Several networks seem to like the way green looks on their schedule. The Weather Channel last October launchedThe Climate Code with Dr. Heidi Cullen, a 30-minute weekly Sunday afternoon series which provides a platform to discuss the hot topics of global warming and climate changes, as well as a companion, video-rich website dubbed One Degree.
The Sundance Channel decided prime time was the best time to focus on ecology. The network’sThe Greenthree-hour block of environmentally-friendly programming launched April 17th and will include such shows as Big Ideas for a Small Planet, a 13-part documentary series that undoubtedly have conservation and organic living as its theme.
If a block of programming isn’t enough, Discovery Networks is going to devote a whole linear channel to the topic. The company will paint its Discovery Home channel green in 2008 as it commits $50 million toward its Discovery PlanetGreen global, cross-platform initiative.
Other networks such as the Documentary Channel, Lime TV and Current TV offer short and long-form programming on global warming and how to live a green lifestyle.
How did a topic which only a few years ago was dismissed by most people as the musings of crazy far left-wing radicals become such a hot commodity for cable TV?
Much of the credit for waking up cable and viewers to the dangers of global warming and the positives of embracing a green lifestyle goes to a movie made by a former vice president. Whether or not you agree with his conclusions, Al Gore’s Academy Award winning documentary An Inconvenient Truth laid out in laymen’s terms the negative effects of greenhouse emissions on mother earth that many scientists have been warning us about for years.
And people seem to be finally listening.
In the spring of 2004, only a quarter of Americans in a Gallup Poll said they were worried "a great deal" by climate change, according to New York Magazine. That number is now over 40 percent today.
“The movie An Inconvenient Truth made the issue of ecology and the buzzword green fashionable and acceptable,” said Bill Carroll, vice president and director of programming for Katz Television Media Group, a seller of time on broadcast media.
Now that the subject is en vogue — Wal-Mart is aggressively selling energy-efficient, fluorescent light bulbs and Frito-Lay is cooking potato chips in low-fat sunflower oil — cable networks are jumping on the green bandwagon to offer programming that advertisers feel good about sponsoring.
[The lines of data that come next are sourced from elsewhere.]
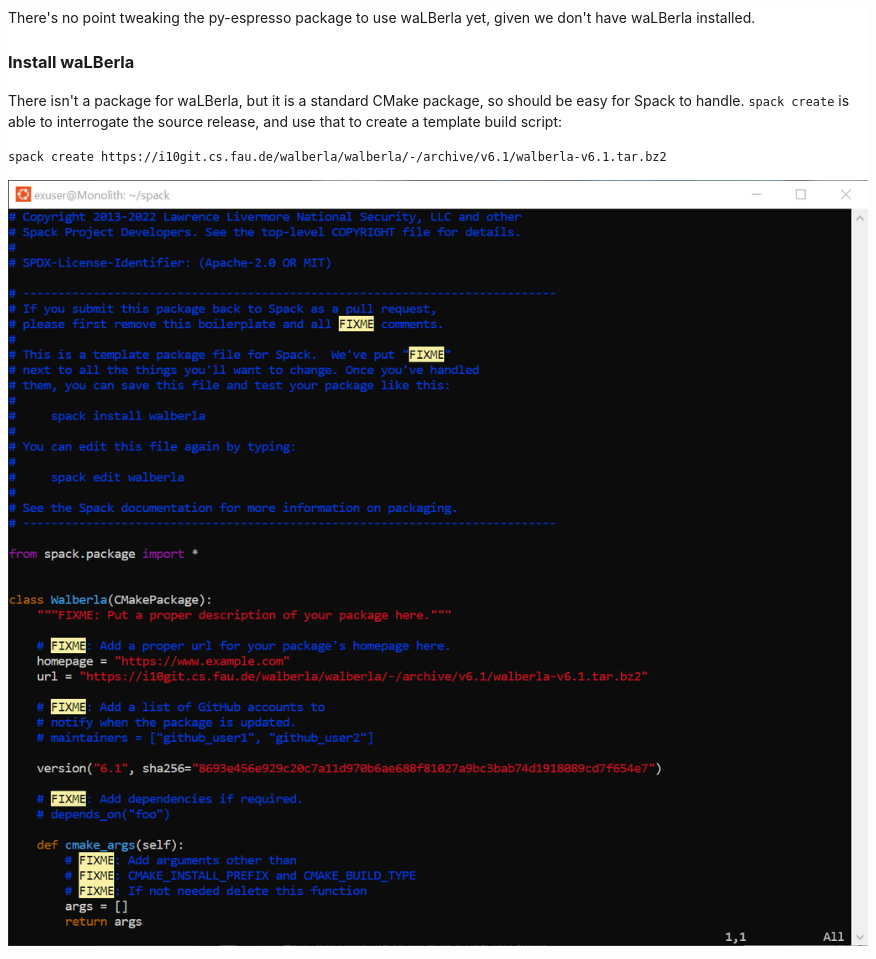 There's no point tweaking the py-espresso package to use waLBerla yet, given we don't have waLBerla installed.

### Install waLBerla

There isn't a package for waLBerla, but it is a standard CMake package, so should be easy for Spack to handle.  `spack create` is able to interrogate the source release, and use that to create a template build script:

```bash
spack create https://i10git.cs.fau.de/walberla/walberla/-/archive/v6.1/walberla-v6.1.tar.bz2
```

![Basic recipe](/images/blog/wsl2spackapptainer/initialrecipe.png)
The Sundance Channel’s “The Green” programming block for example has already attracted such big ticket companies as Lexis and Smith Barney.
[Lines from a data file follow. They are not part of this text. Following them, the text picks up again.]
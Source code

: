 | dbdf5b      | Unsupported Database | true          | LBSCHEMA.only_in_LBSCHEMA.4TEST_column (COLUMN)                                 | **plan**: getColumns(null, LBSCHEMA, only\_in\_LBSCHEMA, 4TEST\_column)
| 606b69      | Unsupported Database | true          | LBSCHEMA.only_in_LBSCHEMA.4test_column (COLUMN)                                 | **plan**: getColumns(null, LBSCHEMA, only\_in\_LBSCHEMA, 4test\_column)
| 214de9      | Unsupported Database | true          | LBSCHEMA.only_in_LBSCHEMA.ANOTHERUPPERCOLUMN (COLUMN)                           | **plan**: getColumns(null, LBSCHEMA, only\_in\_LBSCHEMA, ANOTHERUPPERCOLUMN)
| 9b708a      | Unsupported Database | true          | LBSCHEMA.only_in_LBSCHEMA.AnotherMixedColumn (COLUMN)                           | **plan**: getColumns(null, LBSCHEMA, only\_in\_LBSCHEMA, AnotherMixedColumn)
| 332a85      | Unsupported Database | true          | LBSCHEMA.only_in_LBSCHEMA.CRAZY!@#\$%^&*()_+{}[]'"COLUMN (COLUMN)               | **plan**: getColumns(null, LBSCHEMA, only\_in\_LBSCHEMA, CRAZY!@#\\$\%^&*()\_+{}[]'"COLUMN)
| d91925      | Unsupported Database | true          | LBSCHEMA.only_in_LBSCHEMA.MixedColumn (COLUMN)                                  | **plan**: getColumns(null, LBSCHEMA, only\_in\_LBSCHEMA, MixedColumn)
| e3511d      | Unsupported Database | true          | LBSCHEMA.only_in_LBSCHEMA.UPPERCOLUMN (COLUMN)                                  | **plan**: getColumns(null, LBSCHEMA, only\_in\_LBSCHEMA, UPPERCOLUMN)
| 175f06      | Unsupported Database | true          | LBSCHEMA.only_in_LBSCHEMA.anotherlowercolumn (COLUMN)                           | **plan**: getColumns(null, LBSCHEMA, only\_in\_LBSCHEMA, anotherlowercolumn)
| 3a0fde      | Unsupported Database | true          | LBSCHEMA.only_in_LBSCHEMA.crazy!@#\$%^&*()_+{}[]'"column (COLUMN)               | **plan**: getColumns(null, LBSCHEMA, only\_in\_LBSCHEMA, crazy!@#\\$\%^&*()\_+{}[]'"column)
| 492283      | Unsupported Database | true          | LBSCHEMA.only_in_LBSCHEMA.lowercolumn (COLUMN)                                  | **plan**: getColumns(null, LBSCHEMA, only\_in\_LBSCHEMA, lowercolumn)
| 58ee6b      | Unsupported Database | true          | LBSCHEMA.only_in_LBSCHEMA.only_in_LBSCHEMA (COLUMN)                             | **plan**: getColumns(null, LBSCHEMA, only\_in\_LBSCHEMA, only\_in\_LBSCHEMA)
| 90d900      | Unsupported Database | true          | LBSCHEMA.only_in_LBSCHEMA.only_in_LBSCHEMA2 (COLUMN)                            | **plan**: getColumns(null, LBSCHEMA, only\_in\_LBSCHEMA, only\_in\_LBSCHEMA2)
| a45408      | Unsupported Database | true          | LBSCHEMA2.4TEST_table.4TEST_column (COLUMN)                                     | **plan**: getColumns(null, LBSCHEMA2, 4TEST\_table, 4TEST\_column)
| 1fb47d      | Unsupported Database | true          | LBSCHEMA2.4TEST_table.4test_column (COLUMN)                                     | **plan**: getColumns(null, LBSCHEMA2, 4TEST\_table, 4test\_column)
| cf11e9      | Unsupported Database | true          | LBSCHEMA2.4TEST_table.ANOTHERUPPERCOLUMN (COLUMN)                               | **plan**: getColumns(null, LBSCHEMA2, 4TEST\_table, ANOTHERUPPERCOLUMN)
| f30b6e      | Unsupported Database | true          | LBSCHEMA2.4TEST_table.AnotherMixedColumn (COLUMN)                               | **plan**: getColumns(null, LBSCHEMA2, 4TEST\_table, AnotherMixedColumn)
"Advertisers are always looking to be part of what’s trendy, and [green programming] is trendy," Carroll said. "When the culture seems to embrace it, then advertisers embrace it. They want to be associated with anything that seems positive."
But eventually such programs, no matter how informative and important, will eventually be judged by how may eyeballs are watching. And at least for now, a documentary about melting glaciers or a series about how to make your house green-friendly would be hard pressed to draw a fraction of viewers than an original episode of The Sopranos. As such, it’s not surprising that TNT, FX and USA haven’t jumped on the environmental bandwagon yet.
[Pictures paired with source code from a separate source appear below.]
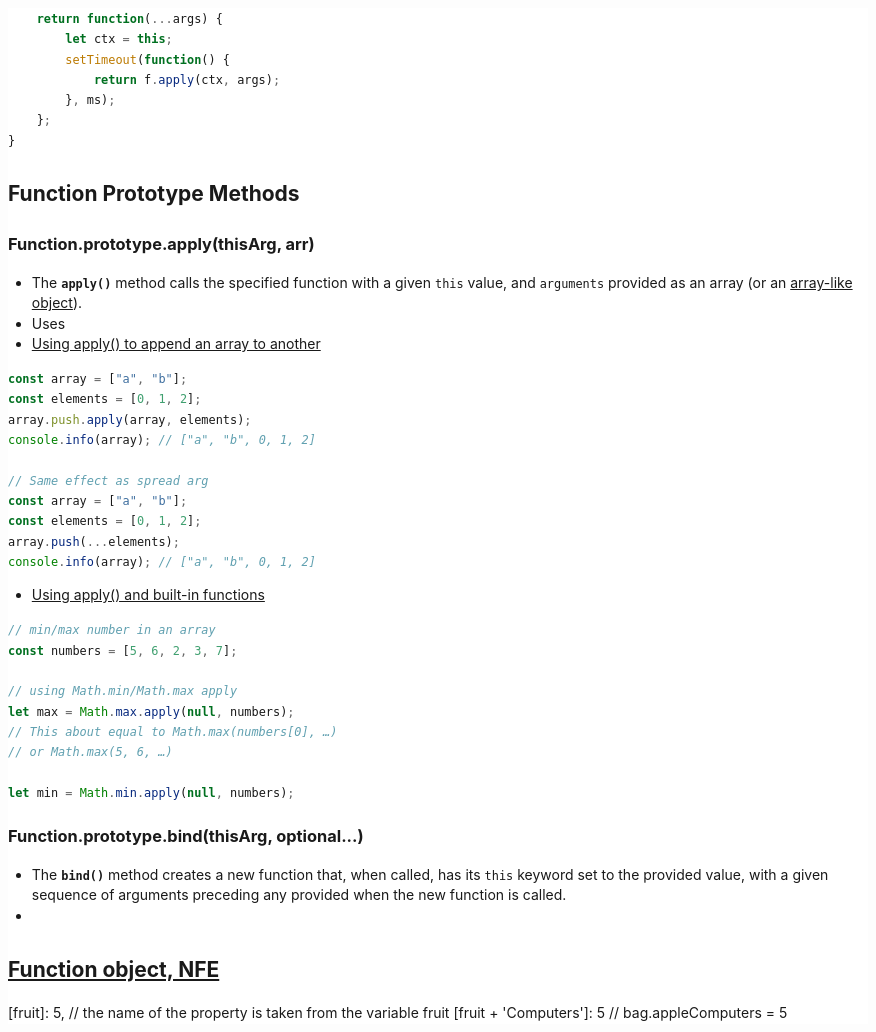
 ```js
	return function(...args) { 
		let ctx = this; 
		setTimeout(function() { 
			return f.apply(ctx, args); 
		}, ms); 
	}; 
}
```

## Function Prototype Methods

### Function.prototype.apply(thisArg, arr)
- The **`apply()`** method calls the specified function with a given `this` value, and `arguments` provided as an array (or an [array-like object](https://developer.mozilla.org/en-US/docs/Web/JavaScript/Guide/Indexed_collections#working_with_array-like_objects)).
- Uses
-  [Using apply() to append an array to another](https://developer.mozilla.org/en-US/docs/Web/JavaScript/Reference/Global_Objects/Function/apply#using_apply_to_append_an_array_to_another)

```js
const array = ["a", "b"];
const elements = [0, 1, 2];
array.push.apply(array, elements);
console.info(array); // ["a", "b", 0, 1, 2]

// Same effect as spread arg
const array = ["a", "b"];
const elements = [0, 1, 2];
array.push(...elements);
console.info(array); // ["a", "b", 0, 1, 2]
```
- [Using apply() and built-in functions](https://developer.mozilla.org/en-US/docs/Web/JavaScript/Reference/Global_Objects/Function/apply#using_apply_and_built-in_functions)
```js
// min/max number in an array
const numbers = [5, 6, 2, 3, 7];

// using Math.min/Math.max apply
let max = Math.max.apply(null, numbers);
// This about equal to Math.max(numbers[0], …)
// or Math.max(5, 6, …)

let min = Math.min.apply(null, numbers);
```

### Function.prototype.bind(thisArg, optional...)
- The **`bind()`** method creates a new function that, when called, has its `this` keyword set to the provided value, with a given sequence of arguments preceding any provided when the new function is called.
- 
## [Function object, NFE](https://javascript.info/function-object)


  [fruit]: 5, // the name of the property is taken from the variable fruit
  [fruit + 'Computers']: 5 // bag.appleComputers = 5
“People watch television to be entertained first and foremost,” said TV historian Tim Brooks. “I think you’ll see some shows do well, but the big test will be whether you see any of the general networks try something within the genre. Maybe it could be part of a storyline, but it’s hard to see major producer building a show around this subject yet.”
Eventually, all television trends fizzle. If and when green is no longer in fashion, it’s questionable whether the marketplace will continue to support a multi-platform green lifestyle service such as Lime or an around-the-clock cable environmental channel such as Discovery’s, still to come.
But for now it seems environmentalism is all the rage. Discovery Channel has managed to draw 46 million viewers to its 11-part Planet Earth series.
With those numbers, it might not be a bad idea for cable networks to bet some green on green programming.